Lightburn afirmou que a empresa trabalha com contatos no Peru e no Brasil para orientar-se sobre a importação de matéria-prima de acordo com o Protocolo de Nagoya. E, de novo, escudou-se no caráter preliminar do desenvolvimento do produto:
“Dado o estado inicial de nossa pesquisa, temos o consentimento e a documentação necessários de grupos apropriados. No futuro, temos a plena intenção de que quaisquer acordos comerciais sejam obedientes ao Protocolo de Nagoya.”
A ayahuasca, em si, não poderia ser por princípio patenteada, pois não haveria inovação digna de ser protegida por propriedade intelectual numa invenção cuja origem se perde no tempo.
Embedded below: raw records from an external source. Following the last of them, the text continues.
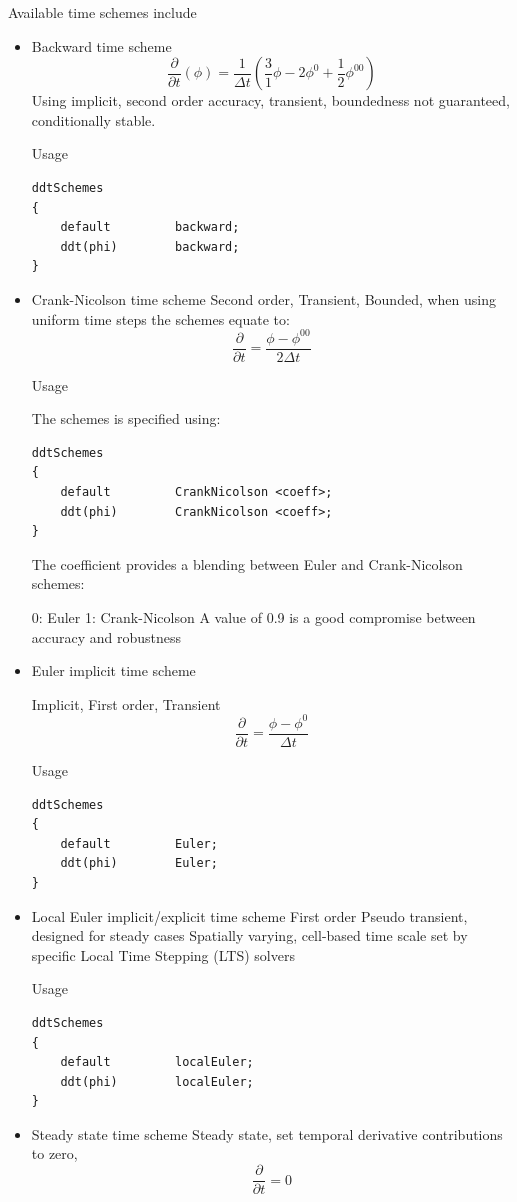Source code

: \documentclass{article}
\begin{document}
Available time schemes include
\begin{itemize}
\item Backward time scheme
\begin{equation}
\frac{\partial}{\partial t}(\phi) = \frac{1}{\Delta t}(\frac{3}{1}\phi - 2\phi^0 + \frac{1}{2} \phi^{00})
\end{equation}
Using implicit, second order accuracy, transient, boundedness not guaranteed, conditionally stable. 

Usage 

\begin{verbatim}
ddtSchemes
{
    default         backward;
    ddt(phi)        backward;
}
\end{verbatim}

\item Crank-Nicolson time scheme
Second order, Transient, Bounded, when using uniform time steps the schemes equate to: 
\begin{equation}
\frac{\partial}{\partial t} = \frac{\phi - \phi^{00}}{2\Delta t}
\end{equation}

Usage

The schemes is specified using: 

\begin{verbatim}
ddtSchemes
{
    default         CrankNicolson <coeff>;
    ddt(phi)        CrankNicolson <coeff>;
}
\end{verbatim}

The coefficient provides a blending between Euler and Crank-Nicolson schemes:

0: Euler
1: Crank-Nicolson
A value of 0.9 is a good compromise between accuracy and robustness

\item Euler implicit time scheme

Implicit, First order, Transient 
\begin{equation}
\frac{\partial}{\partial t} = \frac{\phi - \phi^0}{\Delta t}
\end{equation}

Usage

\begin{verbatim}
ddtSchemes
{
    default         Euler;
    ddt(phi)        Euler;
}
\end{verbatim}


\item Local Euler implicit/explicit time scheme
First order
Pseudo transient, designed for steady cases
Spatially varying, cell-based time scale set by specific Local Time Stepping (LTS) solvers

Usage

\begin{verbatim}
ddtSchemes
{
    default         localEuler;
    ddt(phi)        localEuler;
}
\end{verbatim}

\item Steady state time scheme
Steady state, set temporal derivative contributions to zero, 
\begin{equation}
\frac{\partial}{\partial t} = 0
\end{equation}
\end{itemize}
\end{document}
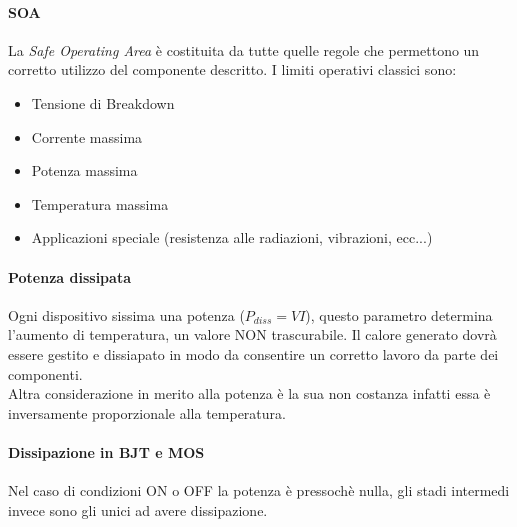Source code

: \documentclass[12pt]{article}
\begin{document}
\paragraph{SOA} La \textit{Safe Operating Area} è costituita da tutte quelle regole che permettono un corretto utilizzo del componente descritto. I limiti operativi classici sono:
\begin{itemize}
  \item Tensione di Breakdown
  \item Corrente massima
  \item Potenza massima
  \item Temperatura massima
  \item Applicazioni speciale (resistenza alle radiazioni, vibrazioni, ecc...)
\end{itemize}

\paragraph{Potenza dissipata} Ogni dispositivo sissima una potenza ($P_{diss} = V I$), questo parametro determina l'aumento di temperatura, un valore NON trascurabile. Il calore generato dovrà essere gestito e dissiapato in modo da consentire un corretto lavoro da parte dei componenti.\\
Altra considerazione in merito alla potenza è la sua non costanza infatti essa è inversamente proporzionale alla temperatura.

\paragraph{Dissipazione in BJT e MOS} Nel caso di condizioni ON o OFF la potenza è pressochè nulla, gli stadi intermedi invece sono gli unici ad avere dissipazione.

\end{document}
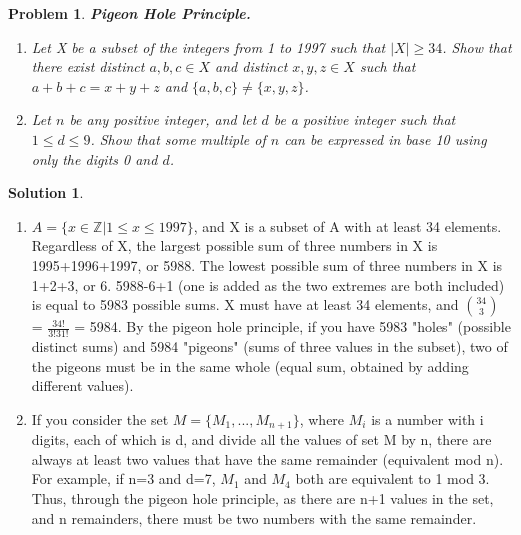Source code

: \documentclass{article}
\newtheorem{problem}{Problem}
\theoremstyle{definition}
\newtheorem*{solution}{Solution}
\begin{document}
\begin{problem}\textbf{Pigeon Hole Principle.}
\begin{enumerate}[label = \alph*)]
    \item Let X be a subset of the integers from 1 to 1997 such that $|X|\ge 34$. Show that there exist distinct $a, b, c \in X$ and distinct $x,y,z\in X$ such that $a+b+c=x+y+z$ and $\{ a,b,c \} \neq \{x,y,z\}$.
    
    \item Let $n$ be any positive integer, and let $d$ be a positive integer such that $1\le d \le 9$. Show that some multiple of $n$ can be expressed in base 10 using only the digits 0 and $d$.
\end{enumerate}
\end{problem}

\begin{solution}
\end{solution}
\begin{enumerate}[label = \alph*)]
    \item $A = \{x\in \mathbb{Z} | 1\le x \le 1997\}$, and X is a subset of A with at least 34 elements. Regardless of X, the largest possible sum of three numbers in X is 1995+1996+1997, or 5988. The lowest possible sum of three numbers in X is 1+2+3, or 6. 5988-6+1 (one is added as the two extremes are both included) is equal to 5983 possible sums. X must have at least 34 elements, and $\binom{34}{3}$ = $\frac{34!}{3!31!}$ = 5984. By the pigeon hole principle, if you have 5983 "holes" (possible distinct sums) and 5984 "pigeons" (sums of three values in the subset), two of the pigeons must be in the same whole (equal sum, obtained by adding different values).
    
    \item If you consider the set $M=\{M_1, ... , M_{n+1}\}$, where $M_i$ is a number with i digits, each of which is d, and divide all the values of set M by n, there are always at least two values that have the same remainder (equivalent mod n). For example, if n=3 and d=7, $M_1$ and $M_4$ both are equivalent to 1 mod 3. Thus, through the pigeon hole principle, as there are n+1 values in the set, and n remainders, there must be two numbers with the same remainder.
\end{enumerate}
\end{document}
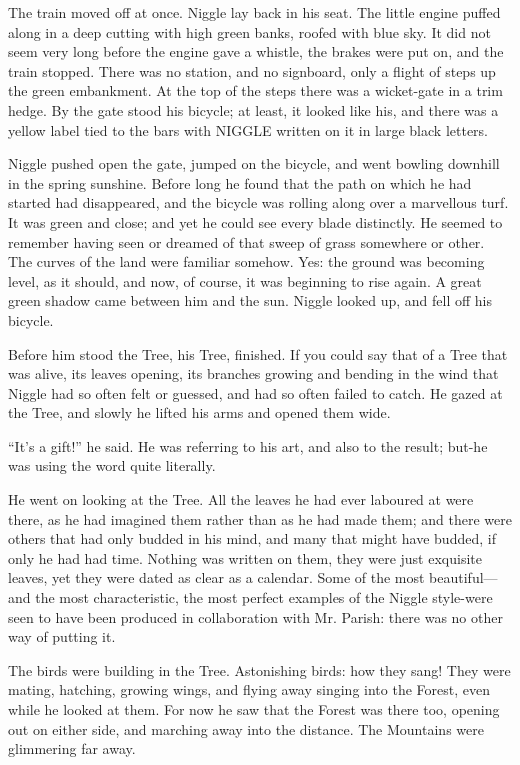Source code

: \documentclass[english]{scrartcl}
\begin{document}
The train moved off at once. Niggle lay back in his seat. The little engine puffed along in a deep cutting with high green banks, roofed with blue sky. It did not seem very long before the engine gave a whistle, the brakes were put on, and the train stopped. There was no station, and no signboard, only a flight of steps up the green embankment. At the top of the steps there was a wicket-gate in a trim hedge. By the gate stood his bicycle; at least, it looked like his, and there was a yellow label tied to the bars with NIGGLE written on it in large black letters.

Niggle pushed open the gate, jumped on the bicycle, and went bowling downhill in the spring sunshine. Before long he found that the path on which he had started had disappeared, and the bicycle was rolling along over a marvellous turf. It was green and close; and yet he could see every blade distinctly. He seemed to remember having seen or dreamed of that sweep of grass somewhere or other. The curves of the land were familiar somehow. Yes: the ground was becoming level, as it should, and now, of course, it was beginning to rise again. A great green shadow came between him and the sun. Niggle looked up, and fell off his bicycle.

Before him stood the Tree, his Tree, finished. If you could say that of a Tree that was alive, its leaves opening, its branches growing and bending in the wind that Niggle had so often felt or guessed, and had so often failed to catch. He gazed at the Tree, and slowly he lifted his arms and opened them wide.

“It’s a gift!” he said. He was referring to his art, and also to the result; but-he was using the word quite literally.

He went on looking at the Tree. All the leaves he had ever laboured at were there, as he had imagined them rather than as he had made them; and there were others that had only budded in his mind, and many that might have budded, if only he had had time. Nothing was written on them, they were just exquisite leaves, yet they were dated as clear as a calendar. Some of the most beautiful—and the most characteristic, the most perfect examples of the Niggle style-were seen to have been produced in collaboration with Mr. Parish: there was no other way of putting it.

The birds were building in the Tree. Astonishing birds: how they sang! They were mating, hatching, growing wings, and flying away singing into the Forest, even while he looked at them. For now he saw that the Forest was there too, opening out on either side, and marching away into the distance. The Mountains were glimmering far away.
\end{document}
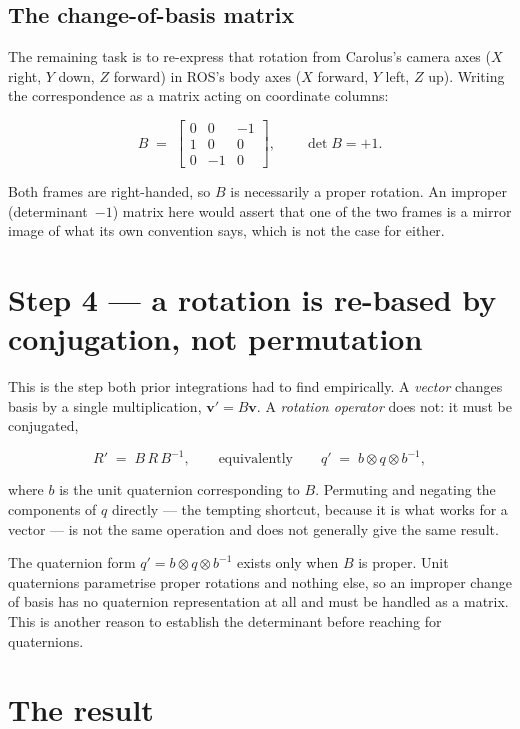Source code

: \documentclass[11pt]{report}
\newenvironment{warningbox}%
  {\begin{lrbox}{\warnbox}\begin{minipage}{0.90\textwidth}}%
  {\end{minipage}\end{lrbox}%
   \begin{center}\fcolorbox{black}{codebg}{\usebox{\warnbox}}\end{center}}
\begin{document}
\subsection{The change-of-basis matrix}

The remaining task is to re-express that rotation from Carolus's camera axes
($X$ right, $Y$ down, $Z$ forward) in ROS's body axes ($X$ forward, $Y$ left,
$Z$ up). Writing the correspondence as a matrix acting on coordinate columns:

\[
B \;=\;
\begin{bmatrix}
0 & 0 & -1\\
1 & 0 & 0\\
0 & -1 & 0
\end{bmatrix},
\qquad \det B = +1 .
\]

Both frames are right-handed, so $B$ is necessarily a proper rotation. An
improper (determinant~$-1$) matrix here would assert that one of the two
frames is a mirror image of what its own convention says, which is not the
case for either.

\section{Step 4 --- a rotation is re-based by conjugation, not permutation}

This is the step both prior integrations had to find empirically. A
\emph{vector} changes basis by a single multiplication, $\mathbf{v}' =
B\mathbf{v}$. A \emph{rotation operator} does not: it must be conjugated,

\[
R' \;=\; B\,R\,B^{-1},
\qquad\text{equivalently}\qquad
q' \;=\; b \otimes q \otimes b^{-1},
\]

where $b$ is the unit quaternion corresponding to $B$. Permuting and
negating the components of $q$ directly --- the tempting shortcut, because it
is what works for a vector --- is not the same operation and does not
generally give the same result.

\begin{warningbox}
The quaternion form $q' = b \otimes q \otimes b^{-1}$ exists only when $B$ is
proper. Unit quaternions parametrise proper rotations and nothing else, so an
improper change of basis has no quaternion representation at all and must be
handled as a matrix. This is another reason to establish the determinant
before reaching for quaternions.
\end{warningbox}

\section{The result}
\end{document}
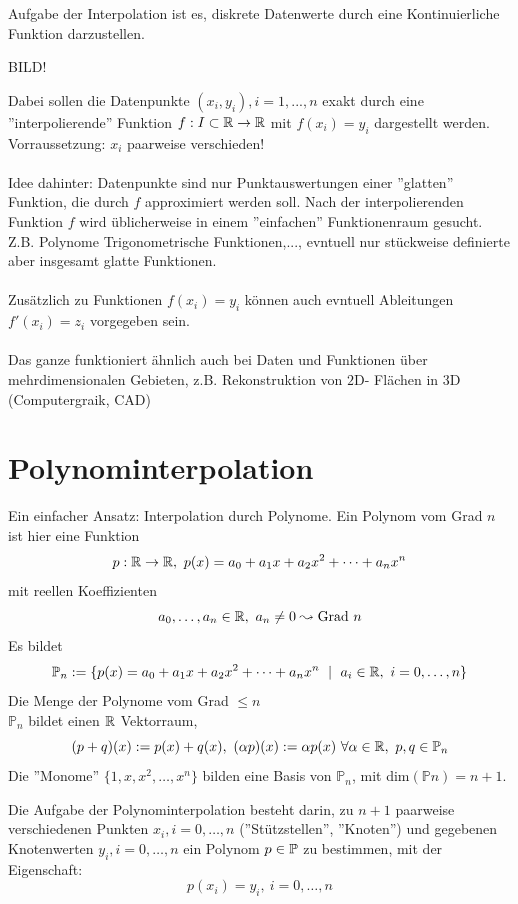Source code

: Aufgabe der Interpolation ist es, diskrete Datenwerte durch eine Kontinuierliche Funktion darzustellen.
\begin{center}
    BILD!
\end{center}
Dabei sollen die Datenpunkte $(x_i,y_i), i=1,...,n$ exakt durch eine ''interpolierende'' Funktion $f:I\subset\mathbb{R} \to\mathbb{R}$ mit 
$f(x_i)=y_i$ dargestellt werden. Vorraussetzung: $x_i$ paarweise verschieden!\\\\
Idee dahinter: Datenpunkte sind nur Punktauswertungen einer ''glatten'' Funktion, die durch $f$ approximiert werden soll. 
Nach der interpolierenden Funktion $f$ wird üblicherweise in einem ''einfachen'' Funktionenraum gesucht. Z.B. Polynome 
Trigonometrische Funktionen,..., evntuell nur stückweise definierte aber insgesamt glatte Funktionen.\\\\
Zusätzlich zu Funktionen $f(x_i)=y_i$ können auch evntuell Ableitungen $f'(x_i)=z_i$ vorgegeben sein.\\\\
Das ganze funktioniert ähnlich auch bei Daten und Funktionen über mehrdimensionalen Gebieten, z.B. Rekonstruktion von $2$D-
Flächen in $3$D (Computergraik, CAD) 

\section{Polynominterpolation}
Ein einfacher Ansatz: Interpolation durch Polynome. 
Ein Polynom vom Grad $n$ ist hier eine Funktion\\
\[p:\mathbb{R} \to \mathbb{R} , \ p(x)= a_0+a_1x+a_2x^2+\dots+a_nx^n\] mit reellen Koeffizienten \[a_0,\dots,a_n\in\mathbb{R},\ a_n\neq 0 \leadsto 
\text{Grad } n\]
Es bildet
\[\mathbb{P}_n:=\{p(x)=a_0+a_1x+a_2x^2+\dots+a_nx^n \ \mid \ a_i\in\mathbb{R} ,\ i=0,\dots, n\}\] Die Menge der Polynome vom Grad 
$\leq n$\\
$\mathbb{P}_n$ bildet einen $\mathbb{R}$ Vektorraum, $$(p+q)(x):=p(x)+q(x), \ (\alpha p)(x):=\alpha p(x)\  \forall \alpha\in\R,\ 
p,q\in\bbP_n$$
Die ''Monome'' $\{1,x,x^2,\dots,x^n\}$ bilden eine Basis von $\mathbb{P}_n$, mit dim$(\mathbb{P}n)=n+1$.
\begin{definition}
    Die Aufgabe der Polynominterpolation besteht darin, zu $n+1$ paarweise verschiedenen Punkten $x_i, i=0,\dots, n$ 
    (''Stützstellen'', ''Knoten'') und gegebenen Knotenwerten $y_i, i=0, \dots, n$ ein Polynom $p\in\mathbb{P}$ zu bestimmen, mit 
    der Eigenschaft: \[p(x_i) = y_i, \ i=0,\dots,n\]
\end{definition}

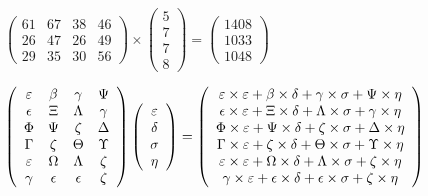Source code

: \documentclass[12pt]{article}
\begin{document}
 
 
\noindent{}
 
 

 
$\left( \begin{array}{ccccccccccccccc}
 61  & 
 67  & 
 38  & 
 46  \\ 
 26  & 
 47  & 
 26  & 
 49  \\ 
 29  & 
 35  & 
 30  & 
 56
\end{array}\right) \times
\left( \begin{array}{c}
 5  \\ 
 7  \\ 
 7  \\ 
 8
\end{array}\right)  =
\left( \begin{array}{c}
 1408  \\ 
 1033  \\ 
 1048
\end{array}\right)  $
 
$  %
 \left( \begin{array}
 {
 c
 c
 c
 c
 }
 \varepsilon & 
 \beta & 
 \gamma & 
 \Psi \\ 
 \epsilon & 
                    \Xi & 
 \Lambda & 
 \gamma \\ 
 \Phi & 
 \Psi & 
                    \zeta & 
 \Delta \\ 
 \Gamma & 
                    \zeta & 
 \Theta & 
 \Upsilon \\ 
 \varepsilon & 
 \Omega & 
 \Lambda & 
                    \zeta \\ 
 \gamma & 
 \epsilon & 
 \epsilon & 
                    \zeta
 \end{array} \right)
 \left( \begin{array}
 {
 c
 }
 \varepsilon \\ 
 \delta \\ 
 \sigma \\ 
 \eta
 \end{array} \right)
=
  \left( \begin{array}
 {
 c
 }
 \varepsilon \times  \varepsilon   +  \beta \times  \delta   +  \gamma \times  \sigma   +  \Psi \times  \eta \\ 
 \epsilon \times  \varepsilon   +                     \Xi \times  \delta   +  \Lambda \times  \sigma   +  \gamma \times  \eta \\ 
 \Phi \times  \varepsilon   +  \Psi \times  \delta   +                     \zeta \times  \sigma   +  \Delta \times  \eta \\ 
 \Gamma \times  \varepsilon   +                     \zeta \times  \delta   +  \Theta \times  \sigma   +  \Upsilon \times  \eta \\ 
 \varepsilon \times  \varepsilon   +  \Omega \times  \delta   +  \Lambda \times  \sigma   +                     \zeta \times  \eta \\ 
 \gamma \times  \varepsilon   +  \epsilon \times  \delta   +  \epsilon \times  \sigma   +                     \zeta \times  \eta
 \end{array} \right)
$
 
\end{document}
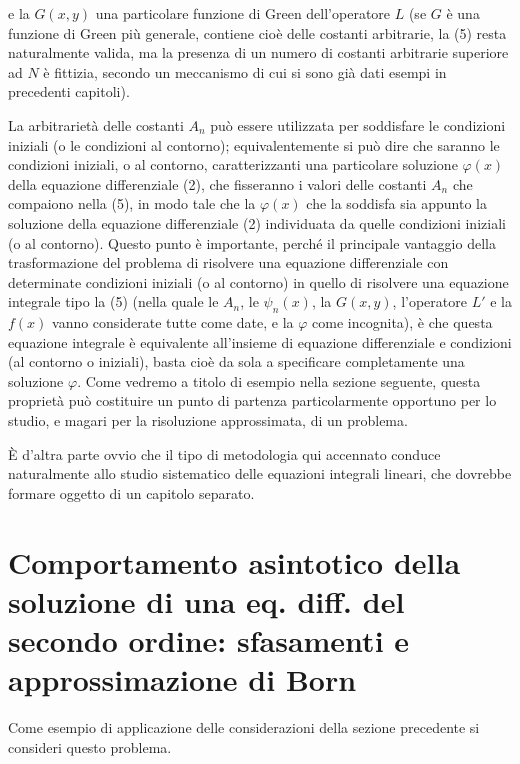 \documentclass[11pt, a4paper]{book}
\numberwithin{equation}{section}
\begin{document}

e la $G(x,y)$ una particolare funzione di Green dell'operatore $L$ (se $G$ è una funzione di Green più generale, contiene cioè delle costanti arbitrarie, la (5) resta naturalmente valida, ma la presenza di un numero di costanti arbitrarie superiore ad $N$ è fittizia, secondo un meccanismo di cui si sono già dati esempi in precedenti capitoli).

La arbitrarietà delle costanti $A_n$ può essere utilizzata per soddisfare le condizioni iniziali (o le condizioni al contorno); equivalentemente si può dire che saranno le condizioni iniziali, o al contorno, caratterizzanti una particolare soluzione $\varphi(x)$ della equazione differenziale (2), che fisseranno i valori delle costanti $A_n$ che compaiono nella (5), in modo tale che la $\varphi(x)$ che la soddisfa sia appunto la soluzione della equazione differenziale (2) individuata da quelle condizioni iniziali (o al contorno). Questo punto è importante, perché il principale vantaggio della trasformazione del problema di risolvere una equazione differenziale con determinate condizioni iniziali (o al contorno) in quello di risolvere una equazione integrale tipo la (5) (nella quale le $A_n$, le $\psi_n(x)$, la $G(x,y)$, l'operatore $L'$ e la $f(x)$ vanno considerate tutte come date, e la $\varphi$ come incognita), è che questa equazione integrale è equivalente all'insieme di equazione differenziale e condizioni (al contorno o iniziali), basta cioè da sola a specificare completamente una soluzione $\varphi$. Come vedremo a titolo di esempio nella sezione seguente, questa proprietà può costituire un punto di partenza particolarmente opportuno per lo studio, e magari per la risoluzione approssimata, di un problema.

È d'altra parte ovvio che il tipo di metodologia qui accennato conduce naturalmente allo studio sistematico delle equazioni integrali lineari, che dovrebbe formare oggetto di un capitolo separato.


\section{Comportamento asintotico della soluzione di una eq. diff. del secondo ordine: sfasamenti e approssimazione di Born}

Come esempio di applicazione delle considerazioni della sezione precedente si consideri questo problema.
\end{document}
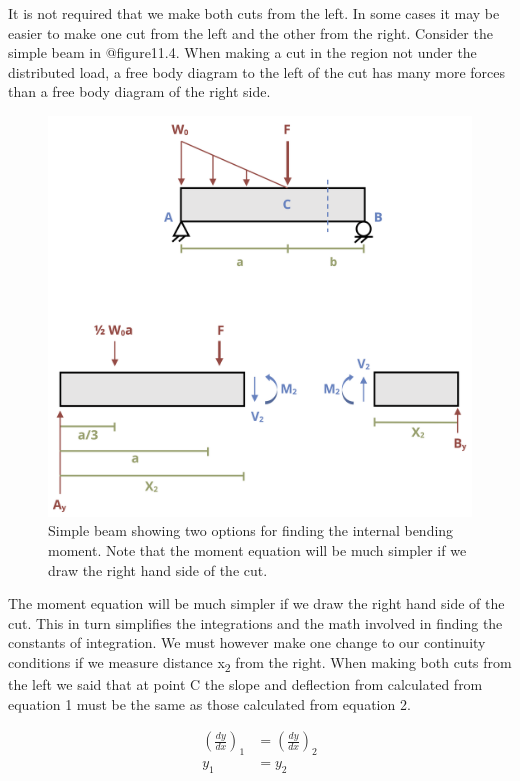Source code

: \documentclass[
  letterpaper,
  DIV=11,
  numbers=noendperiod]{scrreprt}
\begin{document}
It is not required that we make both cuts from the left. In some cases
it may be easier to make one cut from the left and the other from the
right. Consider the simple beam in @figure11.4. When making a cut in the
region not under the distributed load, a free body diagram to the left
of the cut has many more forces than a free body diagram of the right
side.

\begin{figure}

{\centering \includegraphics[width=4.66667in,height=\textheight]{images/CH11 PNGs/11.4.png}

}

\caption{Simple beam showing two options for finding the internal
bending moment. Note that the moment equation will be much simpler if we
draw the right hand side of the cut.}

\end{figure}%

The moment equation will be much simpler if we draw the right hand side
of the cut. This in turn simplifies the integrations and the math
involved in finding the constants of integration. We must however make
one change to our continuity conditions if we measure distance
x\textsubscript{2} from the right. When making both cuts from the left
we said that at point C the slope and deflection from calculated from
equation 1 must be the same as those calculated from equation 2.

\[
\begin{aligned}
\left(\frac{d y}{d x}\right)_{1} & =\left(\frac{d y}{d x}\right)_{2} \\
y_{1} & =y_{2}
\end{aligned}
\]
\end{document}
A Filament pode, no entanto, buscar proteção para seus métodos de extração e estabilização dos alcaloides nos vegetais que os indígenas da Amazônia foram pioneiros em combinar.
Outras empresas, respeitosas do conhecimento tradicional ou com receio de questionamentos éticos e jurídicos, buscam evitar o conflito entre propriedade intelectual e saber ancestral. É o caso da Journey Colab, que assumiu um “compromisso de patente” para a mescalina sintética que desenvolve para tratar dependência de álcool.
A Journey Colab promete não usar patentes para acionar usuários tradicionais e comunitários dos cactos peiote e San Pedro, fontes naturais de mescalina. Também criou um fundo de reciprocidade que destinará 10% dos recursos da empresa para apoiar povos originários e iniciativas para dar acesso a tais “plantas de poder”.
A Filament, segundo Lightburn, estaria ainda estudando assumir compromissos similares ao da Journey. E, a seu modo, estaria também providenciando alguma forma de compensação:
“Digno de nota, talvez, é que 10% do capital inicial da Filament foram dedicados para a Fundação Filament, que é uma entidade separada dirigida por diretores independentes cujo objetivo é apoiar atores sem finalidade de lucro no espaço dos psicodélicos naturais.”
Cabe lembrar que psicodélicos ainda são terapias experimentais e, certamente, não constituem panaceia para todos os transtornos psíquicos, nem devem ser objeto de automedicação. Fale com seu terapeuta ou médico antes de se aventurar na área.